Top of Records shown

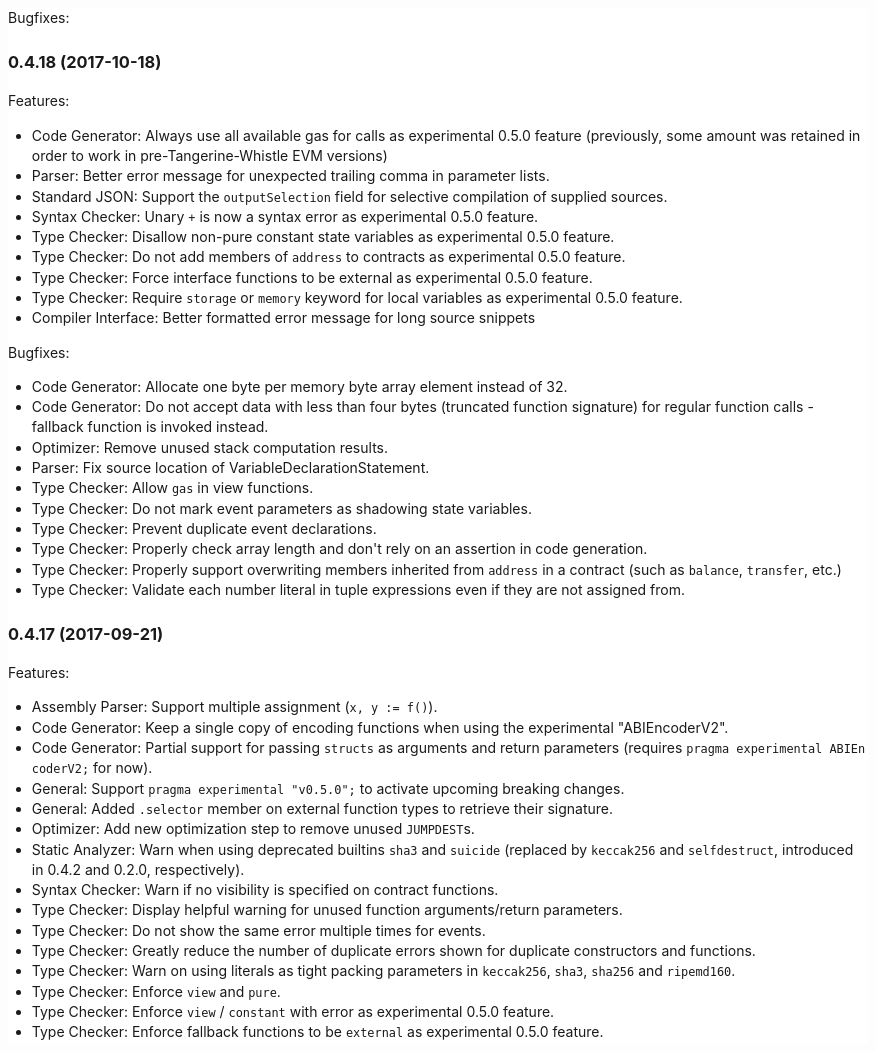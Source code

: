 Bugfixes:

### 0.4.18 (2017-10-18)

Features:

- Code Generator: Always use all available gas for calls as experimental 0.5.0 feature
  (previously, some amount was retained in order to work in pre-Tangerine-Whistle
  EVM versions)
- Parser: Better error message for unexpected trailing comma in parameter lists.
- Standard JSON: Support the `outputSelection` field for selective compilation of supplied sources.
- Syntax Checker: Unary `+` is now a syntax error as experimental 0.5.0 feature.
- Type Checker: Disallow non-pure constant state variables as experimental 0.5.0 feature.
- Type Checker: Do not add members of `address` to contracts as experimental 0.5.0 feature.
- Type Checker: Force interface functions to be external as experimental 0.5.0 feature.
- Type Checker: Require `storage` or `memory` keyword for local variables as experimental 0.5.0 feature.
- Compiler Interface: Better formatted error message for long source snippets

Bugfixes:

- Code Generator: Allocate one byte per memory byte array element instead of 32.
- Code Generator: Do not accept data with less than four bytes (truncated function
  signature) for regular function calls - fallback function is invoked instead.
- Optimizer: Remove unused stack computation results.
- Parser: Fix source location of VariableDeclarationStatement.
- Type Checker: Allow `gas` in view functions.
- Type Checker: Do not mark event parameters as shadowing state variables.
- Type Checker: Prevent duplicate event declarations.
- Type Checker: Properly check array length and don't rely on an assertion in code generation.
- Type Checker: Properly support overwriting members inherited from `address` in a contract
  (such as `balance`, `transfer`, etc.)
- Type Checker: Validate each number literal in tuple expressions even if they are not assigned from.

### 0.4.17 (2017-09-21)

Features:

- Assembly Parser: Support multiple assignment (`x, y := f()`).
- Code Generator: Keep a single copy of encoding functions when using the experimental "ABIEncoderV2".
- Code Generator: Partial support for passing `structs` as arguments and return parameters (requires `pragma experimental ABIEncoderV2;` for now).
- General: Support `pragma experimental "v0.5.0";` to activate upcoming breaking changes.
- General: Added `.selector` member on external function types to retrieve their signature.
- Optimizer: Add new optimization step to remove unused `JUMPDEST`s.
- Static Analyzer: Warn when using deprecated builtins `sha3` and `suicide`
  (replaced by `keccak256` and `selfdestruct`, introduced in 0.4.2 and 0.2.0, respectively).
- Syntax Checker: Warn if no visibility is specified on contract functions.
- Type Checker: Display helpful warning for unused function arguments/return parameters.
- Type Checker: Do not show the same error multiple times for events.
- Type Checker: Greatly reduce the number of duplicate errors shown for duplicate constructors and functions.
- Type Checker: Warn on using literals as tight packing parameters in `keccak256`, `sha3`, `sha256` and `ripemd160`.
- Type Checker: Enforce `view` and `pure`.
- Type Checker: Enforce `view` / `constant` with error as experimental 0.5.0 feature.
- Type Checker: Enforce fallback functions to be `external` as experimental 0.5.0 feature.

Bottom of Records shown
Top of Records shown

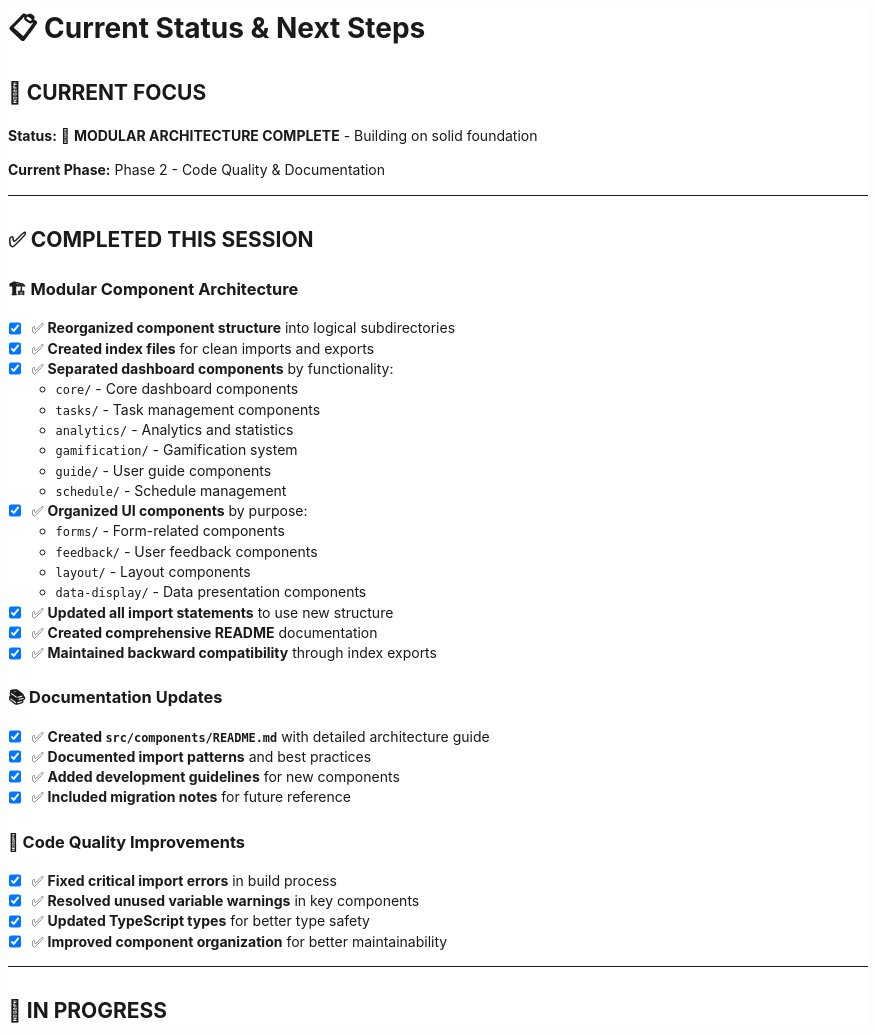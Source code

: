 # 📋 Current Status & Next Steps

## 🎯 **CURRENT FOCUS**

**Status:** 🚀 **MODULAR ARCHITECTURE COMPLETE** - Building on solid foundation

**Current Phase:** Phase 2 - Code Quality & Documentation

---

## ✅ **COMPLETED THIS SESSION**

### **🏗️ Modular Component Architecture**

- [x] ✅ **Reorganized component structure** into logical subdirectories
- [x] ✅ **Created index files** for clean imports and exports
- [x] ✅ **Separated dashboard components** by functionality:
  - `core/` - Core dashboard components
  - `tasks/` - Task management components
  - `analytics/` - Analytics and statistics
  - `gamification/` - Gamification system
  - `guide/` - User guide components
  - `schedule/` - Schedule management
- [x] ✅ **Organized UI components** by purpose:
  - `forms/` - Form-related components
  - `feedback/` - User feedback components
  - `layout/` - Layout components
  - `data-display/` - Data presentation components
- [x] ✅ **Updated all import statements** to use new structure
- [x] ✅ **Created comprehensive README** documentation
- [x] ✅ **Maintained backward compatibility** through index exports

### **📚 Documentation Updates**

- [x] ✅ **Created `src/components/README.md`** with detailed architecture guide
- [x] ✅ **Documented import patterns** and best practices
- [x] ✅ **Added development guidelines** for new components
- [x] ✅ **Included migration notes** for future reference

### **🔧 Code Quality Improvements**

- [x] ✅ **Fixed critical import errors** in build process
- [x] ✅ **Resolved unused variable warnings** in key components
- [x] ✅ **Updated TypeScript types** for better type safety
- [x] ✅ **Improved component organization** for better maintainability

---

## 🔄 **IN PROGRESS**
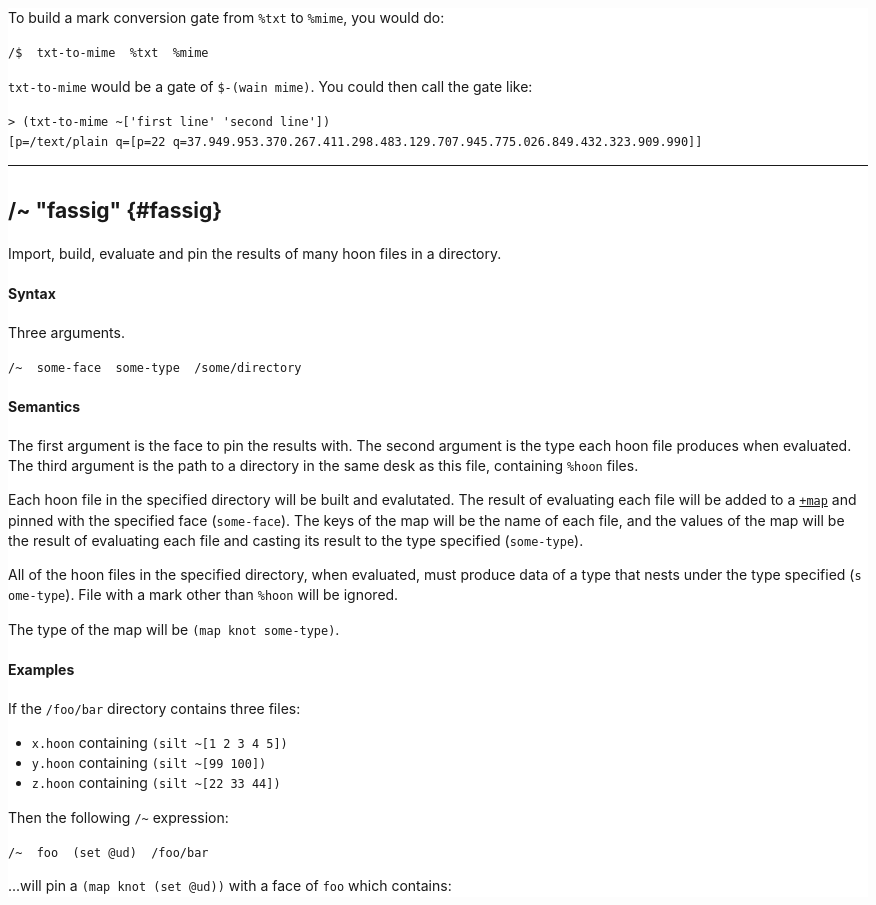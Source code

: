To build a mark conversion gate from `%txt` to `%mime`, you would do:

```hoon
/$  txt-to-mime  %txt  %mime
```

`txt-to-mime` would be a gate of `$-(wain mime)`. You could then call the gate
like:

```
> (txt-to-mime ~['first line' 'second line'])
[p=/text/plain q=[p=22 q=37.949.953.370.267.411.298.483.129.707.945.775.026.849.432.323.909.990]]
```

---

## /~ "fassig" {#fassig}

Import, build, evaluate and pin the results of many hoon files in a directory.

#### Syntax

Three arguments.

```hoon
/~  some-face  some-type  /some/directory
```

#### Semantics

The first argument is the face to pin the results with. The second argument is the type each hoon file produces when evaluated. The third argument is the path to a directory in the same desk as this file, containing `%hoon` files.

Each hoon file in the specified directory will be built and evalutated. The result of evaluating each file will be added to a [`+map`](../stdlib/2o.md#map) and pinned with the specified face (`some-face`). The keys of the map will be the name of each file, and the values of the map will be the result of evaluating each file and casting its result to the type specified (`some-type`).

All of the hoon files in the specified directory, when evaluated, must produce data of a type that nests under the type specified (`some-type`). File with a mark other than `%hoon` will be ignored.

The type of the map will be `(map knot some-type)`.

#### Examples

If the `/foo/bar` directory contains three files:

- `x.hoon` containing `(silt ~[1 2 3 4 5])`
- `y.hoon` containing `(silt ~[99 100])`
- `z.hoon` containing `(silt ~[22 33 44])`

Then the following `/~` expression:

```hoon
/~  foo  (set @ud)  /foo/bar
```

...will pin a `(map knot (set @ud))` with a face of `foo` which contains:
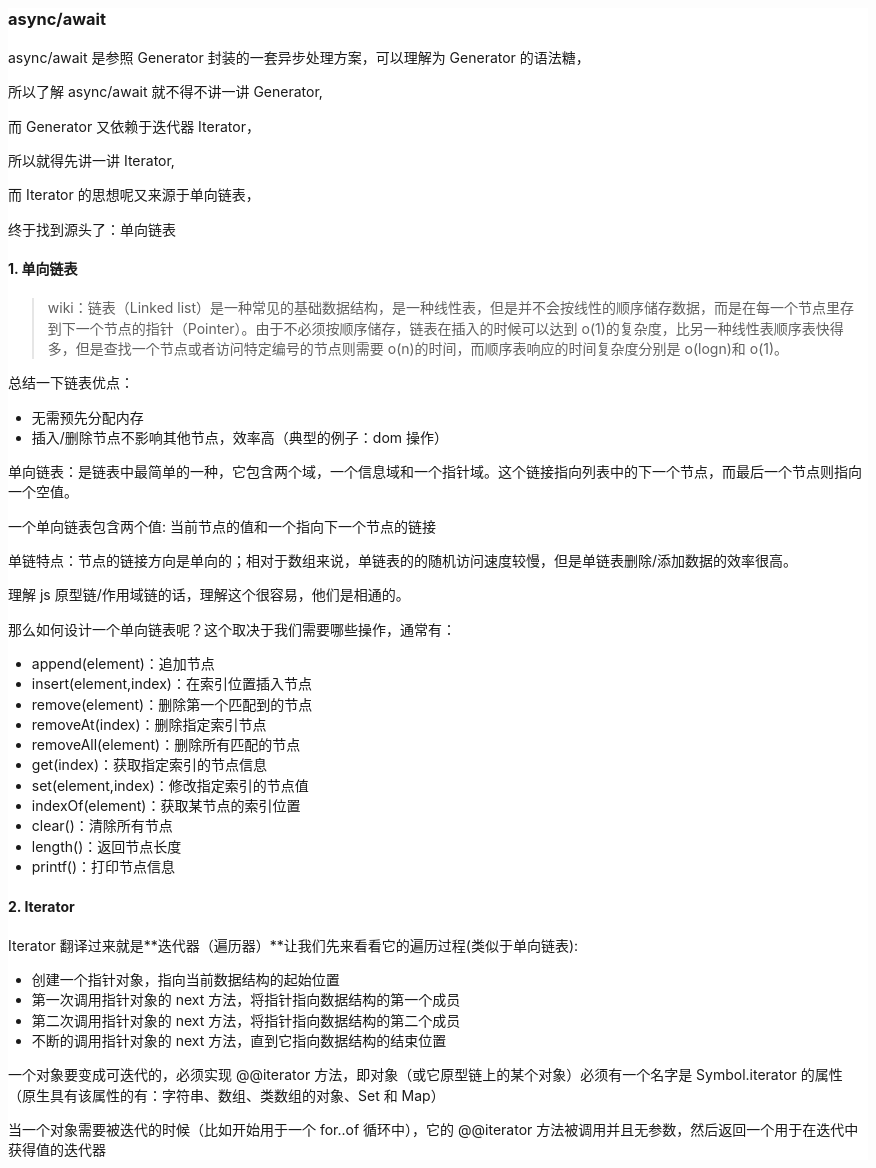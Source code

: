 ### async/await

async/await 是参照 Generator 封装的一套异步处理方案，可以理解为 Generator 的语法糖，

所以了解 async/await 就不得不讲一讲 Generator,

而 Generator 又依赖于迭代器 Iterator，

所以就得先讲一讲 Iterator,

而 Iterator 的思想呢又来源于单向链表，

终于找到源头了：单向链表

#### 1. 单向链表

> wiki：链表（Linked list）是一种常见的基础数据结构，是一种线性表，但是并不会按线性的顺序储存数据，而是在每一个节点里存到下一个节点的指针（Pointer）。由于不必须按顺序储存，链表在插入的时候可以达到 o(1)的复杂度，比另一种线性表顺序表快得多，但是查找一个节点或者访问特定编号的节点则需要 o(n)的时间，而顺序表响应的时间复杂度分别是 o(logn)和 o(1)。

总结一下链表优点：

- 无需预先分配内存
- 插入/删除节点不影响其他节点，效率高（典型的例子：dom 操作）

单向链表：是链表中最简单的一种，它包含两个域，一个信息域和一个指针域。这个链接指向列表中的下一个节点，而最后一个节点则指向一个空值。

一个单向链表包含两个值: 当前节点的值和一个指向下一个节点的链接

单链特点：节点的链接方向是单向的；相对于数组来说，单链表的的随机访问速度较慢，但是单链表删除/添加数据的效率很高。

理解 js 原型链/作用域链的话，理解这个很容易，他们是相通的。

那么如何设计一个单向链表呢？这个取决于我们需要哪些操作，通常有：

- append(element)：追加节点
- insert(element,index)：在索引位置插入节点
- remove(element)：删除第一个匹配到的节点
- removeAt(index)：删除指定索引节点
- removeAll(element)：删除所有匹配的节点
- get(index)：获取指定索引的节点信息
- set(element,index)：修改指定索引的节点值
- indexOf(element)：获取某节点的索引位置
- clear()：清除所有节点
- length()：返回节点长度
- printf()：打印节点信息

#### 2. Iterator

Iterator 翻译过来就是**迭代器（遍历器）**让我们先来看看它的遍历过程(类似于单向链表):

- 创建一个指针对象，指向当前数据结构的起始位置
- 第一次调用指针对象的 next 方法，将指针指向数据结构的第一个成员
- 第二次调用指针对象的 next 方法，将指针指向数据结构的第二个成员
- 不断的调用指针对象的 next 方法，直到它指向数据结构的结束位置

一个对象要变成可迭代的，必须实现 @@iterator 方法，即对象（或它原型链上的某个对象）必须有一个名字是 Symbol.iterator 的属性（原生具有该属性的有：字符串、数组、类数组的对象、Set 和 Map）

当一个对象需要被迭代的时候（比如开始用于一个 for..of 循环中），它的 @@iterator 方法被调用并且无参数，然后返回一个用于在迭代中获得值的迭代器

Bottom of Records shown

**What the task asks:** Among the records above, extract exactly the lines from the line with "Quality & Documentation" to the line with "Analytics and statistics", both lines included, and leave out the rest.

**Written answer:**
**Current Phase:** Phase 2 - Code Quality & Documentation

---

## ✅ **COMPLETED THIS SESSION**

### **🏗️ Modular Component Architecture**

- [x] ✅ **Reorganized component structure** into logical subdirectories
- [x] ✅ **Created index files** for clean imports and exports
- [x] ✅ **Separated dashboard components** by functionality:
  - `core/` - Core dashboard components
  - `tasks/` - Task management components
  - `analytics/` - Analytics and statistics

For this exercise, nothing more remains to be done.